6.            Voor een proceskostenveroordeling bestaat geen aanleiding.
Beslissing
De Afdeling bestuursrechtspraak van de Raad van State:
bevestigt de aangevallen uitspraak.
Aldus vastgesteld door mr. E.J. Daalder, lid van de enkelvoudige kamer, in tegenwoordigheid van mr. J. de Vries, griffier.
w.g. Daalder    w.g.
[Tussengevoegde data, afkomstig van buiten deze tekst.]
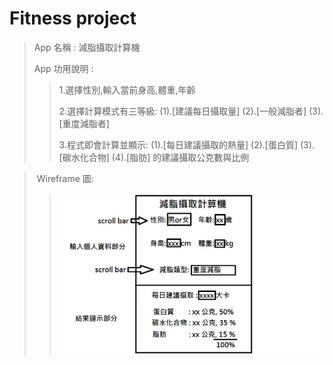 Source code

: # Fitness project
> App 名稱 : 減脂攝取計算機
>
> App 功用說明 : 
>>1.選擇性別,輸入當前身高,體重,年齡
>>
>>2.選擇計算模式有三等級: (1).[建議每日攝取量] (2).[一般減脂者] (3).[重度減脂者]
>>
>>3.程式即會計算並顯示:  (1).[每日建議攝取的熱量] (2).[蛋白質] (3).[碳水化合物] (4).[脂肪] 的建議攝取公克數與比例


> Wireframe 圖:
>>![image](https://github.com/SumLock/Fitness/blob/master/Fitness.jpg)
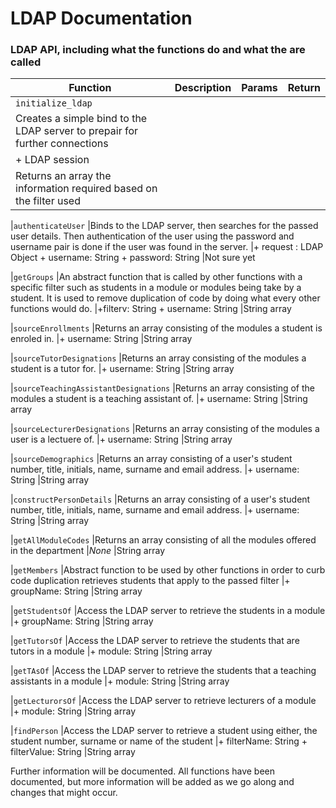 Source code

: LDAP Documentation
==================

### LDAP API, including what the functions do and what the are called


|Function                   | Description                 | Params                | Return                |
|---------------------------|:---------------------------:|:---------------------:|----------------------:|
|`initialize_ldap`
|Creates a simple bind to the LDAP server to prepair for further connections
|+ LDAP session
|Returns an array the information required based on the filter used

|`authenticateUser`
|Binds to the LDAP server, then searches for the passed user details.  Then authentication of the user using the password and username pair is done if the user was found in the server.
|+ request : LDAP Object + username: String + password: String
|Not sure yet

|`getGroups`
|An abstract function that is called by other functions with a specific filter such as students in a module or modules being take by a student. It is used to remove duplication of code by doing what every other functions would do.
|+filterv: String + username: String 
|String array

|`sourceEnrollments`
|Returns an array consisting of the modules a student is enroled in.
|+ username: String
|String array

|`sourceTutorDesignations`
|Returns an array consisting of the modules a student is a tutor for.
|+ username: String
|String array

|`sourceTeachingAssistantDesignations`
|Returns an array consisting of the modules a student is a teaching assistant of.
|+ username: String
|String array

|`sourceLecturerDesignations`
|Returns an array consisting of the modules a user is a lectuere of.
|+ username: String
|String array

|`sourceDemographics`
|Returns an array consisting of a user's student number, title, initials, name, surname and email address.
|+ username: String
|String array

|`constructPersonDetails`
|Returns an array consisting of a user's student number, title, initials, name, surname and email address.
|+ username: String
|String array

|`getAllModuleCodes`
|Returns an array consisting of all the modules offered in the department
|_None_
|String array

|`getMembers`
|Abstract function to be used by other functions in order to curb code duplication retrieves students that apply to the passed filter
|+ groupName: String
|String array

|`getStudentsOf`
|Access the LDAP server to retrieve the students in a module
|+ groupName: String
|String array

|`getTutorsOf`
|Access the LDAP server to retrieve the students that are tutors in a module
|+ module: String
|String array

|`getTAsOf`
|Access the LDAP server to retrieve the students that a teaching assistants in a module
|+ module: String
|String array

|`getLecturorsOf`
|Access the LDAP server to retrieve lecturers of a module
|+ module: String
|String array

|`findPerson`
|Access the LDAP server to retrieve a student using either, the student number, surname or name of the student
|+ filterName: String + filterValue: String
|String array

Further information will be documented. All functions have been documented, but more information will be added as we go along and changes that might occur.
De Vries
lid van de enkelvoudige kamer    griffier
Uitgesproken in het openbaar op 22 mei 2019
582-898.
BIJLAGE
Wet basisregistratie personen
Artikel 2.7
1. In de basisregistratie worden over de ingeschrevene uitsluitend de volgende gegevens opgenomen:
a. algemene gegevens:
1° gegevens over de burgerlijke staat waar het betreft de naam, de geboorte, het geslacht, de ouders, het huwelijk, dan wel geregistreerd partnerschap en eerdere huwelijken of eerder geregistreerde partnerschappen, de echtgenoot dan wel geregistreerd partner en eerdere echtgenoten of geregistreerde partners, de kinderen en het overlijden;
[…]
Artikel 2.8
[…]
2. De gegevens over de burgerlijke staat worden, indien zij feiten betreffen die zich buiten Nederland hebben voorgedaan, ontleend aan een geschrift als bedoeld onder a, bij gebreke hiervan aan een geschrift als bedoeld onder b of c, bij gebreke ook hiervan aan een geschrift als bedoeld onder d en bij gebreke ten slotte ook hiervan aan een geschrift als bedoeld onder e:
a. een akte over het desbetreffende feit, die is opgenomen in de registers van de Nederlandse burgerlijke stand;
b. een in Nederland gedane rechterlijke uitspraak over het desbetreffende feit die in kracht van gewijsde is gegaan;
c. een buiten Nederland overeenkomstig de plaatselijke voorschriften door een bevoegde instantie opgemaakte akte die ten doel heeft tot bewijs te dienen van het desbetreffende feit, of een over dat feit gedane rechterlijke uitspraak, of bij gebreke daarvan een beëdigde verklaring, bedoeld in artikel 45 van Boek 1 van het Burgerlijk Wetboek;
d. een geschrift dat overeenkomstig de plaatselijke voorschriften is opgemaakt door een bevoegde instantie, waarin het desbetreffende feit is vermeld;
e. een verklaring over het desbetreffende feit die betrokkene ten overstaan van een door het college van burgemeester en wethouders aangewezen ambtenaar onder eed of belofte heeft afgelegd, die op schrift is gesteld en door betrokkene is ondertekend.
[…]
Artikel 2.58
1. Het college van burgemeester en wethouders voldoet binnen vier weken kosteloos aan het verzoek van betrokkene hem betreffende gegevens in de basisregistratie te verbeteren, aan te vullen of te verwijderen, indien deze feitelijk onjuist dan wel onvolledig zijn of in strijd met een wettelijk voorschrift worden verwerkt. Het verzoek bevat de aan te brengen wijzigingen.